Speaking to CNN Philippines' The Source on Wednesday, former 1986 Constitutional Commission member Christian Monsod said this is clearly seen in the proposed draft federal constitution created by President Rodrigo Duterte's consultative committee.
"There, a transition president, for which the President (Rodrigo Duterte) is qualified to run in the snap elections, has total powers from the time the new constitution is approved until 2022. Whoever succeeds him also has total powers until federalism is finally implemented," Monsod said.
The proposed draft constitution of the consultative committee bars Duterte from running in the 2022 elections. However, it does not bar him from running in the elections for a transition president and transition vice president.
Under the draft charter, the transition president would head the Federal Transition Commission, which shall "exercise all powers necessary and proper to ensure a smooth, speedy, and successful transition" to federalism.
However, these provisions are absent in the proposed draft constitution passed Tuesday by the House, where it guarantees that the terms of Duterte and Vice President Leni Robredo would not be extended, and that the President would not be allowed to run again in 2022.

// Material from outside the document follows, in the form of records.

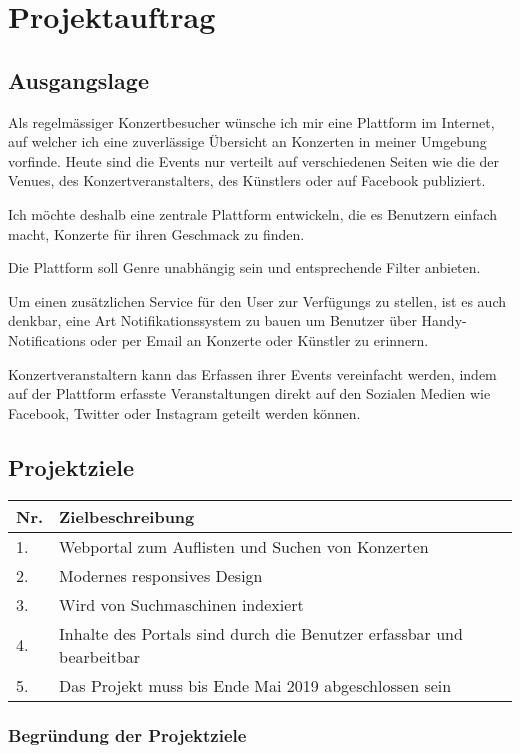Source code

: \chapter{Projektauftrag}

\label{AppendixProjektauftrag}

\section{Ausgangslage}\label{ausgangslage}

Als regelmässiger Konzertbesucher wünsche ich mir eine Plattform im
Internet, auf welcher ich eine zuverlässige Übersicht an Konzerten in
meiner Umgebung vorfinde. Heute sind die Events nur verteilt auf
verschiedenen Seiten wie die der Venues, des Konzertveranstalters, des
Künstlers oder auf Facebook publiziert.

Ich möchte deshalb eine zentrale Plattform entwickeln, die es Benutzern
einfach macht, Konzerte für ihren Geschmack zu finden.

Die Plattform soll Genre unabhängig sein und entsprechende Filter
anbieten.

Um einen zusätzlichen Service für den User zur Verfügungs zu stellen,
ist es auch denkbar, eine Art Notifikationssystem zu bauen um Benutzer
über Handy-Notifications oder per Email an Konzerte oder Künstler zu
erinnern.

Konzertveranstaltern kann das Erfassen ihrer Events vereinfacht werden,
indem auf der Plattform erfasste Veranstaltungen direkt auf den Sozialen
Medien wie Facebook, Twitter oder Instagram geteilt werden können.

\section{Projektziele}\label{projektziele}

\begin{longtable}[]{@{}lll@{}}
\toprule
  Nr. & Zielbeschreibung\tabularnewline
\midrule
  1. & Webportal zum Auflisten und Suchen von Konzerten\tabularnewline
  2. & Modernes responsives Design\tabularnewline
  3. & Wird von Suchmaschinen indexiert\tabularnewline
  4. & Inhalte des Portals sind durch die Benutzer erfassbar und bearbeitbar\tabularnewline
  5. & Das Projekt muss bis Ende Mai 2019 abgeschlossen sein\tabularnewline
\bottomrule
\end{longtable}

\subsection{Begründung der
Projektziele}\label{begruxfcndung-der-projektziele}

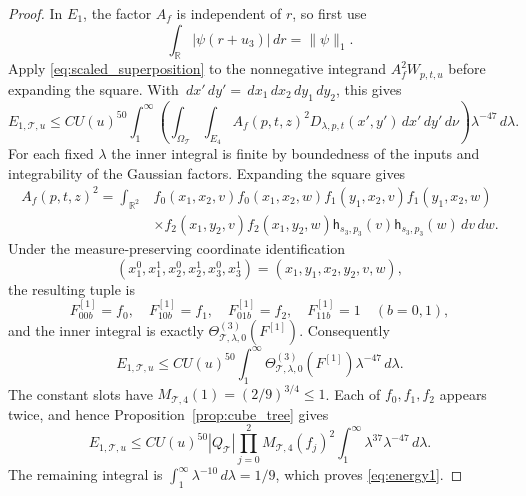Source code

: \documentclass[12pt,reqno]{amsart}
\theoremstyle{plain}
\theoremstyle{definition}
\theoremstyle{remark}
\numberwithin{equation}{section}
\newcommand{\R}{\mathbb R}
\newcommand{\T}{\mathcal T}
\newcommand{\h}{\mathsf h}
\newcommand{\dd}{\,d}
\begin{document}
\begin{proof}
In $E_1$, the factor $A_f$ is independent of $r$, so first use
\[
 \int_\R|\psi(r+u_3)|\dd r=\|\psi\|_1.
\]
Apply \eqref{eq:scaled_superposition} to the nonnegative integrand
$A_f^2W_{p,t,u}$ before expanding the square. With
$\dd x'\dd y'=\dd x_1\dd x_2\dd y_1\dd y_2$, this gives
\[
 E_{1,\T,u}\le C U(u)^{50}\int_1^\infty
 \left(\int_{\Omega_\T}\int_{E_4}A_f(p,t,z)^2
                  D_{\lambda,p,t}(x',y')\dd x'\dd y'\,d\nu\right)
                        \lambda^{-47}\dd\lambda.
\]
For each fixed $\lambda$ the inner integral is finite by boundedness
of the inputs and integrability of the Gaussian factors.
Expanding the square gives
\begin{align*}
 A_f(p,t,z)^2=\int_{\R^2}
 &f_0(x_1,x_2,v)f_0(x_1,x_2,w)
  f_1(y_1,x_2,v)f_1(y_1,x_2,w)\\
 &\times f_2(x_1,y_2,v)f_2(x_1,y_2,w)
                  \h_{s_3,p_3}(v)\h_{s_3,p_3}(w)\dd v\dd w.
\end{align*}
Under the measure-preserving coordinate identification
\[
 (x_1^0,x_1^1,x_2^0,x_2^1,x_3^0,x_3^1)
                    =(x_1,y_1,x_2,y_2,v,w),
\]
the resulting tuple is
\[
 F^{[1]}_{00b}=f_0,\quad F^{[1]}_{10b}=f_1,\quad
 F^{[1]}_{01b}=f_2,\quad F^{[1]}_{11b}=1\quad(b=0,1),
\]
and the inner integral is exactly
$\Theta^{(3)}_{\T,\lambda,0}(F^{[1]})$. Consequently
\begin{equation}\label{eq:first_energy_cube_comparison}
 E_{1,\T,u}\le C U(u)^{50}\int_1^\infty
       \Theta^{(3)}_{\T,\lambda,0}(F^{[1]})\lambda^{-47}\dd\lambda.
\end{equation}
The constant slots have $M_{\T,4}(1)=(2/9)^{3/4}\le1$.
Each of $f_0,f_1,f_2$ appears twice, and hence
Proposition~\ref{prop:cube_tree} gives
\[
 E_{1,\T,u}\le C U(u)^{50}|Q_\T|
        \prod_{j=0}^2M_{\T,4}(f_j)^2
          \int_1^\infty\lambda^{37}\lambda^{-47}\dd\lambda.
\]
The remaining integral is $\int_1^\infty\lambda^{-10}\dd\lambda=1/9$,
which proves \eqref{eq:energy1}.


\end{proof}
\end{document}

But the same draft charter, penned by House Speaker Gloria Macapagal-Arroyo and her allies in the lower chamber, effectively extends the terms of all other public officers until all their successors are elected or appointed.
Threat to democracy?
Monsod also noted how legal cases are used in "going after the opponents of the President," like the drugs charges against opposition Senator Leila de Lima and the quo warranto petition that ousted Maria Lourdes Sereno as chief justice.
While the government has pursued cases against critics of the administration, the Palace maintains that it does not interfere with the judiciary.
In a report by the U.S. Intelligence Community, Duterte was named as one of the leaders in Southeast Asia who pose a threat to democracy and human rights in the region, citing his previous statements where he suggested he could suspend the Constitution, declare a revolutionary government and impose martial law nationwide.
The Palace had rebuked this as "myopic" and "speculative at best."
Duterte has asked Congress to extend martial law in Mindanao for another year, after twice having requested for its extension in July 2017 and December 2017. It granted his request in a 235-28 vote, with one abstention.
Congress granted Duterte's previous requests for martial law to be extended, while the Supreme Court thrice upheld the declaration and extension of martial law in Mindanao.
Monsod said the continued push to extend martial law beyond the initial 60-day period set by the Constitution is a "throwback to 1972," during the days of the Marcos regime, when martial rule was considered as the ultimate solution to the country's problems.
"One day, somebody will come and say, 'I'll solve all your problems if you give me total powers.' And we will give it to him. And that's how democracy dies," Monsod said.